▶ YOUR OBJECTIVE
How do the lines below between the ones holding "As regiões Norte" and "Para facilitar a", inclusive, read? Give them again exactly, with no other lines.

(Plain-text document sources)
┄┄┄┄┄┄

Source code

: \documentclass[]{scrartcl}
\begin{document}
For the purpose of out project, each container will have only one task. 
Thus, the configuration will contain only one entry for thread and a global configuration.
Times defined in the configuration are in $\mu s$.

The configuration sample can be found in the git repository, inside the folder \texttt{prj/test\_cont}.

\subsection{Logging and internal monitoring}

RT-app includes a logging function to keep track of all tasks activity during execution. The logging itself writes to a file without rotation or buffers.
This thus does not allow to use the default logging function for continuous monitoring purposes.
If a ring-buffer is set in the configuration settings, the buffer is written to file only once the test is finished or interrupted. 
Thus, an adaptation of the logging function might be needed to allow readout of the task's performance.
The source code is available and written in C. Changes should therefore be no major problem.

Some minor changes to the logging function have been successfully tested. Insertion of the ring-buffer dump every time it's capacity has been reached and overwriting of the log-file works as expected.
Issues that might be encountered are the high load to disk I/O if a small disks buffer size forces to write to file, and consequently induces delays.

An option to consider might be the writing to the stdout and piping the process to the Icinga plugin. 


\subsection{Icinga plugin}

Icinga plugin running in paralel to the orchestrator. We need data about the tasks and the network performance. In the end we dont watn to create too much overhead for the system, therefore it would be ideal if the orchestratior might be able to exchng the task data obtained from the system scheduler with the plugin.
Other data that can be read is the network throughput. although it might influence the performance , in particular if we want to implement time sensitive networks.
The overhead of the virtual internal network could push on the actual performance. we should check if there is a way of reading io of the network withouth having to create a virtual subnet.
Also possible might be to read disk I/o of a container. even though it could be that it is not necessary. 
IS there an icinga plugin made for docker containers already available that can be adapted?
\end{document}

┄┄┄┄┄┄

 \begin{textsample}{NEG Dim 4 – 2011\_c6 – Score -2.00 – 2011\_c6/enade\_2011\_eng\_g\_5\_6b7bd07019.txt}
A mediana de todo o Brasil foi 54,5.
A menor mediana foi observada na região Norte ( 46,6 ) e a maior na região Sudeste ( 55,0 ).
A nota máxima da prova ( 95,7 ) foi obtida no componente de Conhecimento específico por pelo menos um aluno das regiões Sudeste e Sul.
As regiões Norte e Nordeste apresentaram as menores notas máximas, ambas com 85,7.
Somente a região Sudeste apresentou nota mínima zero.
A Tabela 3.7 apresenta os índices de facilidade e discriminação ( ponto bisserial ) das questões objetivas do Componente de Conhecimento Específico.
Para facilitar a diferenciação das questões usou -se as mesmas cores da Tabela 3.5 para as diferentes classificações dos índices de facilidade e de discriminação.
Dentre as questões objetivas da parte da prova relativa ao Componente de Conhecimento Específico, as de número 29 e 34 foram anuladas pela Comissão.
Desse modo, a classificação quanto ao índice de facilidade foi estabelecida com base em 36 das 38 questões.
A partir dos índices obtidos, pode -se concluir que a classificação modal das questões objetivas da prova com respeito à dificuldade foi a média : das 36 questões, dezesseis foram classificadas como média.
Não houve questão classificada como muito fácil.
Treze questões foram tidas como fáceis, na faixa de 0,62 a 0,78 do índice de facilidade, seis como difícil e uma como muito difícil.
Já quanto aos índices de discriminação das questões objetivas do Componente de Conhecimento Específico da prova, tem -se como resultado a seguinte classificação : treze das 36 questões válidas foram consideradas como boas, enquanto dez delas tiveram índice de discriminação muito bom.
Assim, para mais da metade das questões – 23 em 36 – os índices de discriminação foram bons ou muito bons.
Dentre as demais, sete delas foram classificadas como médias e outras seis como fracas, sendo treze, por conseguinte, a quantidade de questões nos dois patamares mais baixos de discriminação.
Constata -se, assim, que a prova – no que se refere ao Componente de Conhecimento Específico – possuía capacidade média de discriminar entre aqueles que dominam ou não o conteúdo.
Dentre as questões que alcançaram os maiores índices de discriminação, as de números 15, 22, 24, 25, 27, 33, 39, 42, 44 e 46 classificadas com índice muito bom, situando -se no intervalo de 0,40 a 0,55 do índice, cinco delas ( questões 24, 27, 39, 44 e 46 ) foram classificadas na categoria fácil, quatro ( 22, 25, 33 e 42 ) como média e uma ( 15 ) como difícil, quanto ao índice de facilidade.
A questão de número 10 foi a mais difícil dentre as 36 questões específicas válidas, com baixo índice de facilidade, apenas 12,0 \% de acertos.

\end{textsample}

┄┄┄┄┄┄

▶ RESPONSE AREA
As regiões Norte e Nordeste apresentaram as menores notas máximas, ambas com 85,7.
Somente a região Sudeste apresentou nota mínima zero.
A Tabela 3.7 apresenta os índices de facilidade e discriminação ( ponto bisserial ) das questões objetivas do Componente de Conhecimento Específico.
Para facilitar a diferenciação das questões usou -se as mesmas cores da Tabela 3.5 para as diferentes classificações dos índices de facilidade e de discriminação.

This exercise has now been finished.